**WORK TO COMPLETE**: Write out, please, the lines from the beginning of the material to the line with "- controlled manipulations", including both ends and nothing else.
-*-*-
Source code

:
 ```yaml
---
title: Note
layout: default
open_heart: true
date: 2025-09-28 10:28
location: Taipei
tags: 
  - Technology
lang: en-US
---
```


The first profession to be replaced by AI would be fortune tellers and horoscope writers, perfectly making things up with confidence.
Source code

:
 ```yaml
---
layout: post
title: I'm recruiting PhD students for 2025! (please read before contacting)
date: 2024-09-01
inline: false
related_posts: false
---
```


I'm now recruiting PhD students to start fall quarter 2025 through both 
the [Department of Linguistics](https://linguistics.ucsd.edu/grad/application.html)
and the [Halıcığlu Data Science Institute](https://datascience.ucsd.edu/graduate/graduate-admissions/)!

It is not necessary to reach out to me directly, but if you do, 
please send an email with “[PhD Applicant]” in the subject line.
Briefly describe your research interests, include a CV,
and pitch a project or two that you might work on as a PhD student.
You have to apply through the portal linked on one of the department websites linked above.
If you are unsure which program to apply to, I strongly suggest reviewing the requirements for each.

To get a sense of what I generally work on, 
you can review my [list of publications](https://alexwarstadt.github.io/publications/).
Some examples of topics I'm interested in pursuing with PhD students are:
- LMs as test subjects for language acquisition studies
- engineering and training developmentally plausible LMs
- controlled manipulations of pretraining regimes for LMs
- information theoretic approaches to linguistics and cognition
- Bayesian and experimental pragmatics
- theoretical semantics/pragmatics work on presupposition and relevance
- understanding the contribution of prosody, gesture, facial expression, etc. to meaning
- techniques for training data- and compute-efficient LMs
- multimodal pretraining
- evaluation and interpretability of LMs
-*-*-
**REPLY TO THE EXERCISE**:
Source code

:
 ```yaml
---
title: Note
layout: default
open_heart: true
date: 2025-09-28 10:28
location: Taipei
tags: 
  - Technology
lang: en-US
---
```


The first profession to be replaced by AI would be fortune tellers and horoscope writers, perfectly making things up with confidence.
Source code

:
 ```yaml
---
layout: post
title: I'm recruiting PhD students for 2025! (please read before contacting)
date: 2024-09-01
inline: false
related_posts: false
---
```


I'm now recruiting PhD students to start fall quarter 2025 through both 
the [Department of Linguistics](https://linguistics.ucsd.edu/grad/application.html)
and the [Halıcığlu Data Science Institute](https://datascience.ucsd.edu/graduate/graduate-admissions/)!

It is not necessary to reach out to me directly, but if you do, 
please send an email with “[PhD Applicant]” in the subject line.
Briefly describe your research interests, include a CV,
and pitch a project or two that you might work on as a PhD student.
You have to apply through the portal linked on one of the department websites linked above.
If you are unsure which program to apply to, I strongly suggest reviewing the requirements for each.

To get a sense of what I generally work on, 
you can review my [list of publications](https://alexwarstadt.github.io/publications/).
Some examples of topics I'm interested in pursuing with PhD students are:
- LMs as test subjects for language acquisition studies
- engineering and training developmentally plausible LMs
- controlled manipulations of pretraining regimes for LMs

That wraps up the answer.